Após mais de 100 páginas lidas, posso afirmar que está a corresponder às expectativas. Isabela Figueiredo escreve de uma forma muito crua, penso que seja este o termo mais adequado, algo que sinto falta de ler mais vezes. Maria Luísa dá a voz a este romance, onde narra a sua vida, começando por nos apresentar a porta de entrada (presente), após ter feito uma gastrectomia que a fez perder quarenta quilos. Deixou de ser gorda, portanto. Depois de feitas as apresentações, prossegue para as restantes divisões da sua casa (literalmente) recuando no tempo, para 1975, quando veio de Moçambique, sem os pais, estudar para um colégio na Lourinhã e seguindo daí em diante. Maria Luísa mostra-nos que, apesar de ser gorda e ter sofrido com isso, era muito mais do que um mero adjectivo. Estou a lê-lo devagarinho, de modo a desfrutar de todos os seus pormenores.

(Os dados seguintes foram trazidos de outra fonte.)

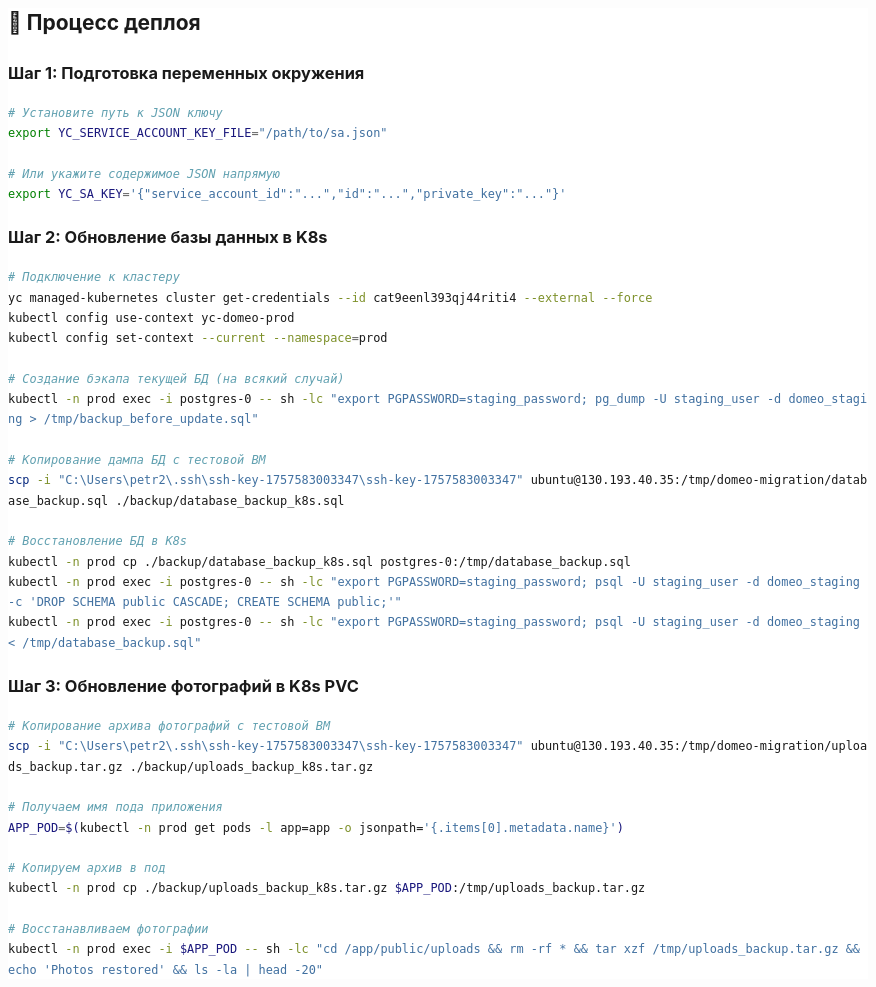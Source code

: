 ## 📝 Процесс деплоя

### Шаг 1: Подготовка переменных окружения

```bash
# Установите путь к JSON ключу
export YC_SERVICE_ACCOUNT_KEY_FILE="/path/to/sa.json"

# Или укажите содержимое JSON напрямую
export YC_SA_KEY='{"service_account_id":"...","id":"...","private_key":"..."}'
```

### Шаг 2: Обновление базы данных в K8s

```bash
# Подключение к кластеру
yc managed-kubernetes cluster get-credentials --id cat9eenl393qj44riti4 --external --force
kubectl config use-context yc-domeo-prod
kubectl config set-context --current --namespace=prod

# Создание бэкапа текущей БД (на всякий случай)
kubectl -n prod exec -i postgres-0 -- sh -lc "export PGPASSWORD=staging_password; pg_dump -U staging_user -d domeo_staging > /tmp/backup_before_update.sql"

# Копирование дампа БД с тестовой ВМ
scp -i "C:\Users\petr2\.ssh\ssh-key-1757583003347\ssh-key-1757583003347" ubuntu@130.193.40.35:/tmp/domeo-migration/database_backup.sql ./backup/database_backup_k8s.sql

# Восстановление БД в K8s
kubectl -n prod cp ./backup/database_backup_k8s.sql postgres-0:/tmp/database_backup.sql
kubectl -n prod exec -i postgres-0 -- sh -lc "export PGPASSWORD=staging_password; psql -U staging_user -d domeo_staging -c 'DROP SCHEMA public CASCADE; CREATE SCHEMA public;'"
kubectl -n prod exec -i postgres-0 -- sh -lc "export PGPASSWORD=staging_password; psql -U staging_user -d domeo_staging < /tmp/database_backup.sql"
```

### Шаг 3: Обновление фотографий в K8s PVC

```bash
# Копирование архива фотографий с тестовой ВМ
scp -i "C:\Users\petr2\.ssh\ssh-key-1757583003347\ssh-key-1757583003347" ubuntu@130.193.40.35:/tmp/domeo-migration/uploads_backup.tar.gz ./backup/uploads_backup_k8s.tar.gz

# Получаем имя пода приложения
APP_POD=$(kubectl -n prod get pods -l app=app -o jsonpath='{.items[0].metadata.name}')

# Копируем архив в под
kubectl -n prod cp ./backup/uploads_backup_k8s.tar.gz $APP_POD:/tmp/uploads_backup.tar.gz

# Восстанавливаем фотографии
kubectl -n prod exec -i $APP_POD -- sh -lc "cd /app/public/uploads && rm -rf * && tar xzf /tmp/uploads_backup.tar.gz && echo 'Photos restored' && ls -la | head -20"
```
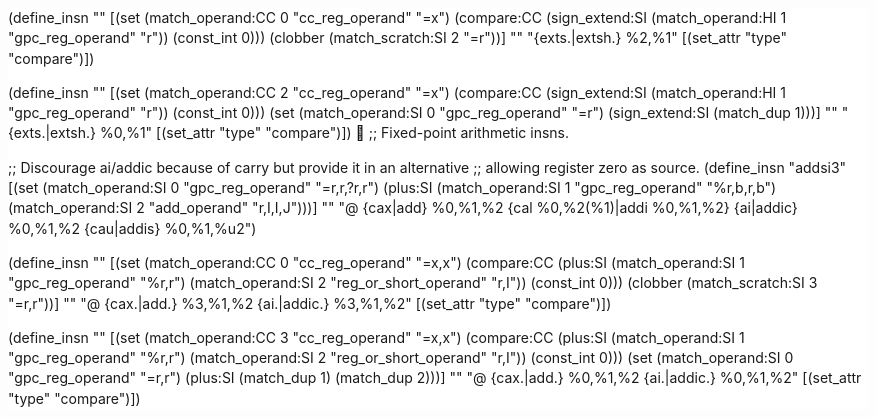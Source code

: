 (define_insn ""
  [(set (match_operand:CC 0 "cc_reg_operand" "=x")
	(compare:CC (sign_extend:SI (match_operand:HI 1 "gpc_reg_operand" "r"))
		    (const_int 0)))
   (clobber (match_scratch:SI 2 "=r"))]
  ""
  "{exts.|extsh.} %2,%1"
  [(set_attr "type" "compare")])

(define_insn ""
  [(set (match_operand:CC 2 "cc_reg_operand" "=x")
	(compare:CC (sign_extend:SI (match_operand:HI 1 "gpc_reg_operand" "r"))
		    (const_int 0)))
   (set (match_operand:SI 0 "gpc_reg_operand" "=r")
	(sign_extend:SI (match_dup 1)))]
  ""
  "{exts.|extsh.} %0,%1"
  [(set_attr "type" "compare")])

;; Fixed-point arithmetic insns.

;; Discourage ai/addic because of carry but provide it in an alternative
;; allowing register zero as source.
(define_insn "addsi3"
  [(set (match_operand:SI 0 "gpc_reg_operand" "=r,r,?r,r")
	(plus:SI (match_operand:SI 1 "gpc_reg_operand" "%r,b,r,b")
		 (match_operand:SI 2 "add_operand" "r,I,I,J")))]
  ""
  "@
   {cax|add} %0,%1,%2
   {cal %0,%2(%1)|addi %0,%1,%2}
   {ai|addic} %0,%1,%2
   {cau|addis} %0,%1,%u2")

(define_insn ""
  [(set (match_operand:CC 0 "cc_reg_operand" "=x,x")
	(compare:CC (plus:SI (match_operand:SI 1 "gpc_reg_operand" "%r,r")
			     (match_operand:SI 2 "reg_or_short_operand" "r,I"))
		    (const_int 0)))
   (clobber (match_scratch:SI 3 "=r,r"))]
  ""
  "@
   {cax.|add.} %3,%1,%2
   {ai.|addic.} %3,%1,%2"
  [(set_attr "type" "compare")])

(define_insn ""
  [(set (match_operand:CC 3 "cc_reg_operand" "=x,x")
	(compare:CC (plus:SI (match_operand:SI 1 "gpc_reg_operand" "%r,r")
			     (match_operand:SI 2 "reg_or_short_operand" "r,I"))
		    (const_int 0)))
   (set (match_operand:SI 0 "gpc_reg_operand" "=r,r")
	(plus:SI (match_dup 1) (match_dup 2)))]
  ""
  "@
   {cax.|add.} %0,%1,%2
   {ai.|addic.} %0,%1,%2"
  [(set_attr "type" "compare")])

Sem escrita não havia uma casa onde chegar, tirar o casaco, pendurá-lo, acarinhar a cadela, levá-la à rua, regressar, alimentá-la, sentar-me no sofá e apreciar o gesto. Podia viver sem tomar banho, sem beijos, mas sem escrita não. Ninguém entendia isto, e viravam-me as costas como se referisse uma mania, um vício de gente abastada que se pode dar a luxos. "Estás maluca."